Mais ce qui perturbe le plus en ce moment, c’est le F.W.C.C. (Front wallon contre le caca), celui-là je le sens mal ! Que Tubize et Louis Derwa s’offusquent d’avoir été blâmés sans que les supporters de Genk l’aient été, admettons. Que des Olivier Maingain ou des Rudy Demotte surgissent de nulle part au foot pour décider de s’offusquer, ça me paraît déjà plus opportuniste. Et quand le Standard, Charleroi ou Mons estiment nécessaire de monter au créneau pour soutenir Tubize, ils montent en épingle communautaire une lamentablerie footeuse bien plus vaste que ça : ils se posent en victimes pleurnicheuses du sarcasme flamand, dans un contexte mondial de supporterisme footballistique où le sarcasme a toujours été admis, voire folklorisé : chambrer fait partie intégrante de la Culture/Foot. Encourager les siens y a toujours inclus, et je dis mille fois hélas, des initiatives pour décourager les opposants : des huées aux sifflements, de la taquinerie pas si gentille que ça aux ricanements les plus racistes (pas plus tard que voici dix jours, au détriment du Ghanéen John Mensah, lors de Le Havre-Lyon)…

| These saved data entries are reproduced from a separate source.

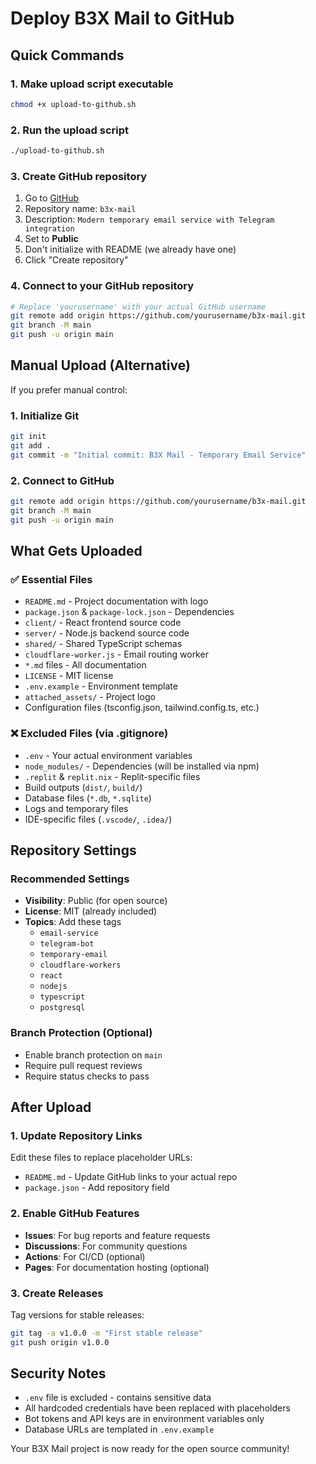 # Deploy B3X Mail to GitHub

## Quick Commands

### 1. Make upload script executable
```bash
chmod +x upload-to-github.sh
```

### 2. Run the upload script
```bash
./upload-to-github.sh
```

### 3. Create GitHub repository
1. Go to [GitHub](https://github.com/new)
2. Repository name: `b3x-mail`
3. Description: `Modern temporary email service with Telegram integration`
4. Set to **Public**
5. Don't initialize with README (we already have one)
6. Click "Create repository"

### 4. Connect to your GitHub repository
```bash
# Replace 'yourusername' with your actual GitHub username
git remote add origin https://github.com/yourusername/b3x-mail.git
git branch -M main
git push -u origin main
```

## Manual Upload (Alternative)

If you prefer manual control:

### 1. Initialize Git
```bash
git init
git add .
git commit -m "Initial commit: B3X Mail - Temporary Email Service"
```

### 2. Connect to GitHub
```bash
git remote add origin https://github.com/yourusername/b3x-mail.git
git branch -M main
git push -u origin main
```

## What Gets Uploaded

### ✅ Essential Files
- `README.md` - Project documentation with logo
- `package.json` & `package-lock.json` - Dependencies
- `client/` - React frontend source code
- `server/` - Node.js backend source code  
- `shared/` - Shared TypeScript schemas
- `cloudflare-worker.js` - Email routing worker
- `*.md` files - All documentation
- `LICENSE` - MIT license
- `.env.example` - Environment template
- `attached_assets/` - Project logo
- Configuration files (tsconfig.json, tailwind.config.ts, etc.)

### ❌ Excluded Files (via .gitignore)
- `.env` - Your actual environment variables
- `node_modules/` - Dependencies (will be installed via npm)
- `.replit` & `replit.nix` - Replit-specific files
- Build outputs (`dist/`, `build/`)
- Database files (`*.db`, `*.sqlite`)
- Logs and temporary files
- IDE-specific files (`.vscode/`, `.idea/`)

## Repository Settings

### Recommended Settings
- **Visibility**: Public (for open source)
- **License**: MIT (already included)
- **Topics**: Add these tags
  - `email-service`
  - `telegram-bot`
  - `temporary-email`
  - `cloudflare-workers`
  - `react`
  - `nodejs`
  - `typescript`
  - `postgresql`

### Branch Protection (Optional)
- Enable branch protection on `main`
- Require pull request reviews
- Require status checks to pass

## After Upload

### 1. Update Repository Links
Edit these files to replace placeholder URLs:
- `README.md` - Update GitHub links to your actual repo
- `package.json` - Add repository field

### 2. Enable GitHub Features
- **Issues**: For bug reports and feature requests
- **Discussions**: For community questions
- **Actions**: For CI/CD (optional)
- **Pages**: For documentation hosting (optional)

### 3. Create Releases
Tag versions for stable releases:
```bash
git tag -a v1.0.0 -m "First stable release"
git push origin v1.0.0
```

## Security Notes

- `.env` file is excluded - contains sensitive data
- All hardcoded credentials have been replaced with placeholders
- Bot tokens and API keys are in environment variables only
- Database URLs are templated in `.env.example`

Your B3X Mail project is now ready for the open source community!
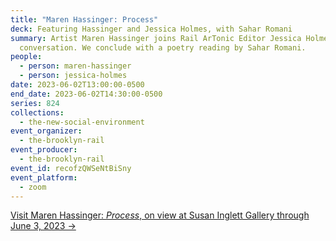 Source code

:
 ```yaml
---
title: "Maren Hassinger: Process"
deck: Featuring Hassinger and Jessica Holmes, with Sahar Romani
summary: Artist Maren Hassinger joins Rail ArTonic Editor Jessica Holmes for a
  conversation. We conclude with a poetry reading by Sahar Romani.
people:
  - person: maren-hassinger
  - person: jessica-holmes
date: 2023-06-02T13:00:00-0500
end_date: 2023-06-02T14:30:00-0500
series: 824
collections:
  - the-new-social-environment
event_organizer:
  - the-brooklyn-rail
event_producer:
  - the-brooklyn-rail
event_id: recofzQWSeNtBiSny
event_platform:
  - zoom
---
```

[V﻿isit Maren Hassinger: *Process*, on view at Susan Inglett Gallery through June 3, 2023 →](https://www.inglettgallery.com/exhibitions/198-maren-hassinger-process/overview/) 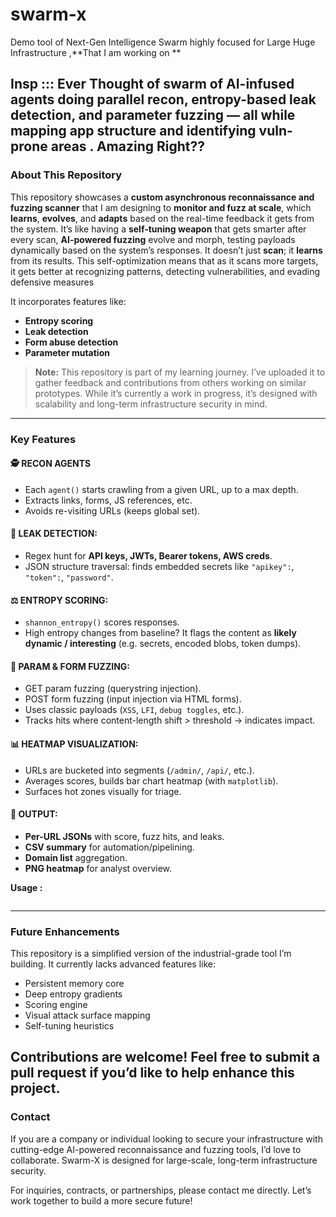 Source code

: # swarm-x
Demo tool of Next-Gen Intelligence Swarm highly focused for Large Huge Infrastructure ,**That I am working on **

**Insp :::** 
Ever Thought of  swarm of AI-infused agents doing parallel recon, entropy-based leak detection, and parameter fuzzing — all while mapping app structure and identifying vuln-prone areas .   Amazing Right??
---

### **About This Repository**
This repository showcases a **custom asynchronous reconnaissance and fuzzing scanner** that I am designing to **monitor and fuzz at scale**,
which  **learns**, **evolves**, and **adapts** based on the real-time feedback it gets from the system. 
It’s like having a **self-tuning weapon** that gets smarter after every scan, **AI-powered fuzzing** evolve and morph, testing payloads dynamically based on the system’s responses.
It doesn’t just **scan**; it **learns** from its results. This self-optimization means that as it scans more targets, it gets better at recognizing patterns, detecting vulnerabilities, and evading defensive measures

 It incorporates features like:
- **Entropy scoring**
- **Leak detection**
- **Form abuse detection**
- **Parameter mutation**

> **Note:** This repository is part of my learning journey. I’ve uploaded it to gather feedback and contributions from others working on similar prototypes. While it’s currently a work in progress, it’s designed with scalability and long-term infrastructure security in mind.

---
### **Key Features**
#### 🕵️ RECON AGENTS
-   Each `agent()` starts crawling from a given URL, up to a max depth.
-   Extracts links, forms, JS references, etc.
-   Avoids re-visiting URLs (keeps global set).
#### 🧬 LEAK DETECTION:
-   Regex hunt for **API keys, JWTs, Bearer tokens, AWS creds**.
-   JSON structure traversal: finds embedded secrets like `"apikey":`, `"token":`, `"password"`.
#### ⚖️ ENTROPY SCORING:
-   `shannon_entropy()` scores responses.
-   High entropy changes from baseline? It flags the content as **likely dynamic / interesting** (e.g. secrets, encoded blobs, token dumps).
#### 💉 PARAM & FORM FUZZING:
-   GET param fuzzing (querystring injection).
-   POST form fuzzing (input injection via HTML forms).
-   Uses classic payloads (`XSS`, `LFI`, `debug toggles`, etc.).
-   Tracks hits where content-length shift > threshold → indicates impact.
#### 📊 HEATMAP VISUALIZATION:
-   URLs are bucketed into segments (`/admin/`, `/api/`, etc.).
-   Averages scores, builds bar chart heatmap (with `matplotlib`).
-   Surfaces hot zones visually for triage.
#### 📝 OUTPUT:
-   **Per-URL JSONs** with score, fuzz hits, and leaks.   
-   **CSV summary** for automation/pipelining.
-   **Domain list** aggregation.
-   **PNG heatmap** for analyst overview.

**Usage :** 
```bash python3 swarm_wb.py http://testphp.vulnweb.com --agents 5 --depth 5
```
---
### **Future Enhancements**
This repository is a simplified version of the industrial-grade tool I’m building. It currently lacks advanced features like:
- Persistent memory core
- Deep entropy gradients
- Scoring engine
- Visual attack surface mapping
- Self-tuning heuristics

Contributions are welcome! Feel free to submit a pull request if you’d like to help enhance this project.
---

### **Contact**
If you are a company or individual looking to secure your infrastructure with cutting-edge AI-powered reconnaissance and fuzzing tools, I’d love to collaborate. Swarm-X is designed for large-scale, long-term infrastructure security. 

For inquiries, contracts, or partnerships, please contact me directly. Let’s work together to build a more secure future!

Aussi préférerais-je de loin un F.B.A.V. (Front belge anti-vexatoire), qui réunirait TOUS nos clubs dans un seul engagement, celui d’interdire à leurs supporters toute manifestation qui s’éloignerait d’un soutien positif à leurs couleurs : en faisant serment de s’organiser pour contrôler la chose en interne et sans les flics, en sanctionnant leurs propres indociles sans faiblesse et sans la fédé ! Ça, ce serait adulte ! Et surtout, surtout, qu’on fiche la paix au referee avec ça ! A tout prendre, si le comité exécutif préfère se débiner en intimant aux arbitres de quantifier en son nom le degré d’insanité des gradins, qu’il en donne l’entière responsabilité au quatrième arbitre qui n’a guère à foutre ! Mais l’arbitre principal, lui, a déjà suffisamment de pain sur la planche en devant surveiller 22 tricheurs potentiels à l’aide d’un règlement foireux… sans qu’on lui demande en plus d’ARBITRER LES SPECTATEURS ! Pauvre homme, faut pas charrier.